- **Problem description**
Gather the lines below that include the string "friends", copying each in full.

- **Data for the task**
★ ★ ★ ★

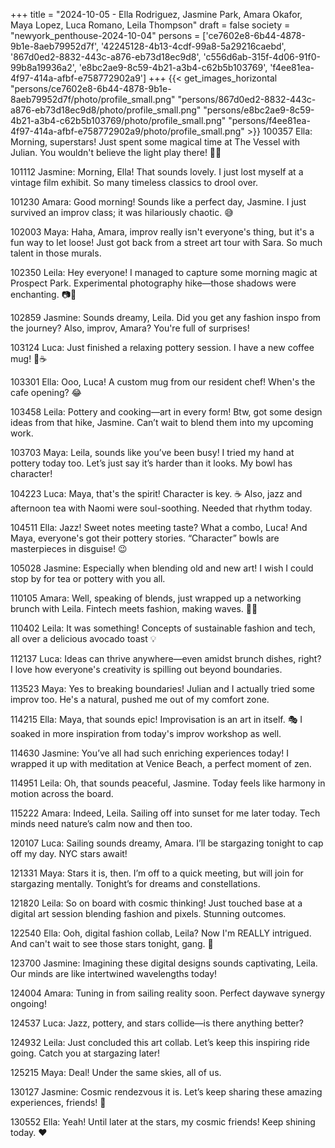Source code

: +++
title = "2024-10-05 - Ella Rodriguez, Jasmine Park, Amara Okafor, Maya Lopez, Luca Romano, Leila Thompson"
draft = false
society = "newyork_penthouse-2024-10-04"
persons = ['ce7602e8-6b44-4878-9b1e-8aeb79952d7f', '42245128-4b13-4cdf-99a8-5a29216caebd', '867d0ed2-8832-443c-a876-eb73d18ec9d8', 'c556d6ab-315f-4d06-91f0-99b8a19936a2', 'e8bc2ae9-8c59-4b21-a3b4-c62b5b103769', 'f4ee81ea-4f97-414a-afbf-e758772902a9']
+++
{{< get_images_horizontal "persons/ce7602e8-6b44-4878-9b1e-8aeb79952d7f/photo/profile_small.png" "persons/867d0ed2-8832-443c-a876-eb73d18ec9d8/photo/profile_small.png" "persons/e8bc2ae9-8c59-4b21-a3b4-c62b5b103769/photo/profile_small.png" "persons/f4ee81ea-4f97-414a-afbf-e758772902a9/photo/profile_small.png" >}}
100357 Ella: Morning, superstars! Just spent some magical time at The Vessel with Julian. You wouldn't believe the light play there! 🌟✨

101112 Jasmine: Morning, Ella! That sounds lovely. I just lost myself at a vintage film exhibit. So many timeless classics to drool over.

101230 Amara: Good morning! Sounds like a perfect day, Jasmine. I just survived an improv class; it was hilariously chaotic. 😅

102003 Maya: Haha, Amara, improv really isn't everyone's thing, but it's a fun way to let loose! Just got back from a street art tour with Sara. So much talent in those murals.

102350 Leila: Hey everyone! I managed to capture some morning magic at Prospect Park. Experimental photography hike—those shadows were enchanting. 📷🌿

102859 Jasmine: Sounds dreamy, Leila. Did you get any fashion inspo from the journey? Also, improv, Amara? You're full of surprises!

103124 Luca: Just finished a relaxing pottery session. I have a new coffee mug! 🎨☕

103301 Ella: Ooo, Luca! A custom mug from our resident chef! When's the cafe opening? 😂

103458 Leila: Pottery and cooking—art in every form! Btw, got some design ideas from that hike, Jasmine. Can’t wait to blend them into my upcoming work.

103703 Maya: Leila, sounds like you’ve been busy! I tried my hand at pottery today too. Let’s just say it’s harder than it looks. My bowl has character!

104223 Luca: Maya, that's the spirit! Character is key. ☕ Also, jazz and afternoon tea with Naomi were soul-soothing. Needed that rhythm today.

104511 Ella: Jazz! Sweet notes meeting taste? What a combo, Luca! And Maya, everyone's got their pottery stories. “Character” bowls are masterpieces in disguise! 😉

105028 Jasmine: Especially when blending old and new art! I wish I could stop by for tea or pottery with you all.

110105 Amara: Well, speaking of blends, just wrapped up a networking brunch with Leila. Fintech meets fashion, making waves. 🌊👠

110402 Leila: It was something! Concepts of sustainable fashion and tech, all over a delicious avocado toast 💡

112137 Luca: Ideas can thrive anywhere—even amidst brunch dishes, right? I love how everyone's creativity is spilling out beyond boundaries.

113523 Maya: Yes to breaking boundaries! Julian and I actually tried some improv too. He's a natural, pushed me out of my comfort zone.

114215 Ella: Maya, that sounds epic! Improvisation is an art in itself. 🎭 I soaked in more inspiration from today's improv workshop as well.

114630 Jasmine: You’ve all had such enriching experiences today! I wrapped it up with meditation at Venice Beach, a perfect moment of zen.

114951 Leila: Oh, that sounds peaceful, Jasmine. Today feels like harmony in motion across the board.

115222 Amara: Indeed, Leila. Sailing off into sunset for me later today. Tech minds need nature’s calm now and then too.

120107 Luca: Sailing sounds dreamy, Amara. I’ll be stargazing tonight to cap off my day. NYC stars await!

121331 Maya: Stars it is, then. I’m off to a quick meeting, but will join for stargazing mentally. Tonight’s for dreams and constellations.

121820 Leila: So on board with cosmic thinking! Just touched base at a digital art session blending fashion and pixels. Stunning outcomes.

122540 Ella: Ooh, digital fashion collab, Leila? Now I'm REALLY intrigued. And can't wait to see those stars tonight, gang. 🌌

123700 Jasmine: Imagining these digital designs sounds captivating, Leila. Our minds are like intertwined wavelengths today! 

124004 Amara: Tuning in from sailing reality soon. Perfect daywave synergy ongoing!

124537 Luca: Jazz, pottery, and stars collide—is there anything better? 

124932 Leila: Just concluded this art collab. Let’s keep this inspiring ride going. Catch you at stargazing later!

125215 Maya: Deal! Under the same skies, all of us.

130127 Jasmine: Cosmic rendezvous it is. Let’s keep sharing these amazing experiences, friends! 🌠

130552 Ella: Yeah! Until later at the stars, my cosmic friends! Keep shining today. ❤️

★ ★ ★ ★

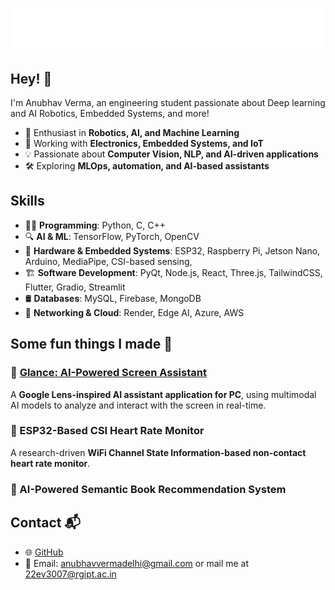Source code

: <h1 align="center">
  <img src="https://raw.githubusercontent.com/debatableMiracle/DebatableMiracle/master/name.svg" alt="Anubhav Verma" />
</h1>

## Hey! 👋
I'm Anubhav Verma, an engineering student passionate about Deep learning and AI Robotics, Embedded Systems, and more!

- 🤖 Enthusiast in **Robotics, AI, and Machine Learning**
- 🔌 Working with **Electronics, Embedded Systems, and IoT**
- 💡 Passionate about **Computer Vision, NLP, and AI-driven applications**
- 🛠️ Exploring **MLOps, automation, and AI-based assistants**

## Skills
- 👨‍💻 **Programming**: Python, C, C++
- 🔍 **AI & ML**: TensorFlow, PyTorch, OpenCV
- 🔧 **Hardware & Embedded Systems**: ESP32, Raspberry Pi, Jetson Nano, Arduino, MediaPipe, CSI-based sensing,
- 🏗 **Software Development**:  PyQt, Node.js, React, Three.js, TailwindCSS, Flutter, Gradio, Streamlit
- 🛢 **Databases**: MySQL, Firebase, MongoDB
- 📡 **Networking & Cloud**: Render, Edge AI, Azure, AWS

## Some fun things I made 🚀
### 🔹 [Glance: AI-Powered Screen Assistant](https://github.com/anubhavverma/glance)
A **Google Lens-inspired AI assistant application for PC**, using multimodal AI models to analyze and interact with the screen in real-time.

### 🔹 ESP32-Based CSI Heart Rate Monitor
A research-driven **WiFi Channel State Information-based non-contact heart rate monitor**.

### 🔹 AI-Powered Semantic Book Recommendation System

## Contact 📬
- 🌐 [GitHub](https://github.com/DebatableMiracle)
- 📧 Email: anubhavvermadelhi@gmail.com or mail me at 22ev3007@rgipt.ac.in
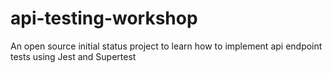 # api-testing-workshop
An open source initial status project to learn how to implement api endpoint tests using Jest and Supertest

★ ★ ★ ★

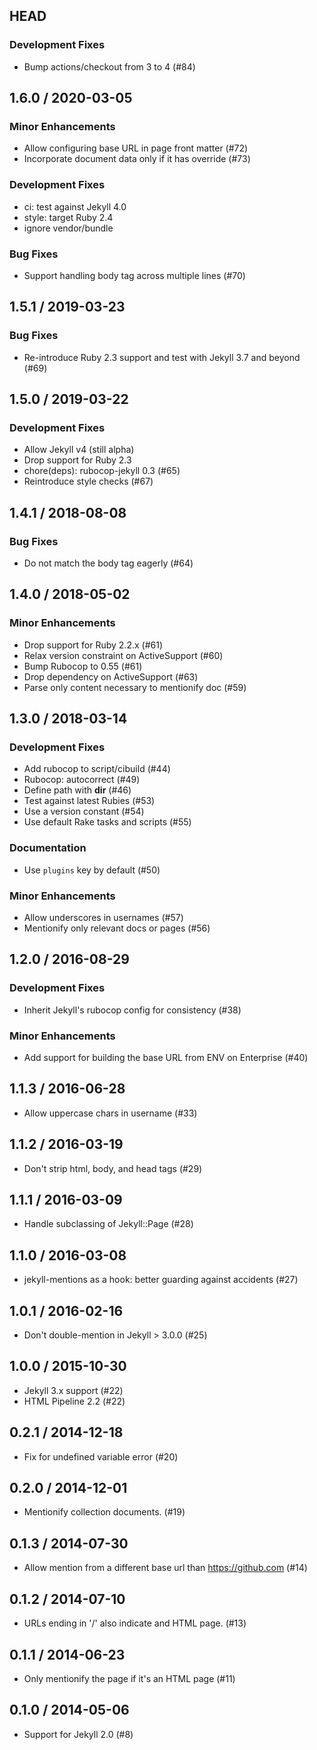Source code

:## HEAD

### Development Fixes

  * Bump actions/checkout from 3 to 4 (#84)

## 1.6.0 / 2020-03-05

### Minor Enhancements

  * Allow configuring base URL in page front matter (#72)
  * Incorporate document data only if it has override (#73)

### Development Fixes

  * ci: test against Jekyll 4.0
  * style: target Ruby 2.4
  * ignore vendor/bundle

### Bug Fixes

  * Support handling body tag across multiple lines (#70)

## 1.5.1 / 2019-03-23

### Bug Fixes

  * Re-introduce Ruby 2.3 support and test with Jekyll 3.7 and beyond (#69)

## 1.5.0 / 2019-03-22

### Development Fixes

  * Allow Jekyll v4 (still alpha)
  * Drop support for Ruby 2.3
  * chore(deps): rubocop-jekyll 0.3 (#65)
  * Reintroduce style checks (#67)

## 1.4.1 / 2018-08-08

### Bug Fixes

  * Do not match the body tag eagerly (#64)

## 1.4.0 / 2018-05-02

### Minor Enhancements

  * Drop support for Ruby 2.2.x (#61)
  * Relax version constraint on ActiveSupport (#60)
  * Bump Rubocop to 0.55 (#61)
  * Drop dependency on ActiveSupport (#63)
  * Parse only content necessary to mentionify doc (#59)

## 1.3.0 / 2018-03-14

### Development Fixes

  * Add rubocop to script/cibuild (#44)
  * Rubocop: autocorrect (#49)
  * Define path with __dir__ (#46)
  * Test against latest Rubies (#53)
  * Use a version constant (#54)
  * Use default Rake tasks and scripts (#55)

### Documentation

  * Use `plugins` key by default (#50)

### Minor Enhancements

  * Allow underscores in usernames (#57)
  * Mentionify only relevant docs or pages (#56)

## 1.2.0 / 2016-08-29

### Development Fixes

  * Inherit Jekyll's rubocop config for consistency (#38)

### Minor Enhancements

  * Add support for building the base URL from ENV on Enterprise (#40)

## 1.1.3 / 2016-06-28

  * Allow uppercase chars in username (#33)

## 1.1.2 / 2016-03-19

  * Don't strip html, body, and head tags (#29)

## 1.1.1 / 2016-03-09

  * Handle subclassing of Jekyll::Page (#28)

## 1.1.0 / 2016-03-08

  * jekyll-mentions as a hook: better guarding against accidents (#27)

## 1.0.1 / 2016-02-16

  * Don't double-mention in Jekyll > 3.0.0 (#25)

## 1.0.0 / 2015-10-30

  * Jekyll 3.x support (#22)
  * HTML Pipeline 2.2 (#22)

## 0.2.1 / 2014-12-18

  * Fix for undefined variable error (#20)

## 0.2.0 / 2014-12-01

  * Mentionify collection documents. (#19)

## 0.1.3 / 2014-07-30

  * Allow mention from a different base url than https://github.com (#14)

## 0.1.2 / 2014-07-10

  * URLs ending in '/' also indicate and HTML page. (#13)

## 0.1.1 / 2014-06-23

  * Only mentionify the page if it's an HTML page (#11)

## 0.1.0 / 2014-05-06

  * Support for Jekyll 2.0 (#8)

★ ★ ★ ★

- **Response to this task**
130127 Jasmine: Cosmic rendezvous it is. Let’s keep sharing these amazing experiences, friends! 🌠
130552 Ella: Yeah! Until later at the stars, my cosmic friends! Keep shining today. ❤️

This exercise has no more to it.